» **BRIEF**: Copy each line below that has "Chrome".

» **DATA**:

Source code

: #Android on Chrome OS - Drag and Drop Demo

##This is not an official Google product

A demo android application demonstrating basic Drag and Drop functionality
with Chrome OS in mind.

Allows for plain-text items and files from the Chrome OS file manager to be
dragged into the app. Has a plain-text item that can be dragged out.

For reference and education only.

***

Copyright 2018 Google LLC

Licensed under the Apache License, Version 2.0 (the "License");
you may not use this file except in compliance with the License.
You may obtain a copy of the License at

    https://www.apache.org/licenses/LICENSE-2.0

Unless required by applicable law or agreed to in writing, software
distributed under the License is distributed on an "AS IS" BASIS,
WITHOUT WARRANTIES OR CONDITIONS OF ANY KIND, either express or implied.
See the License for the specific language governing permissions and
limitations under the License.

» **TASK ANSWER**:
: #Android on Chrome OS - Drag and Drop Demo
with Chrome OS in mind.
Allows for plain-text items and files from the Chrome OS file manager to be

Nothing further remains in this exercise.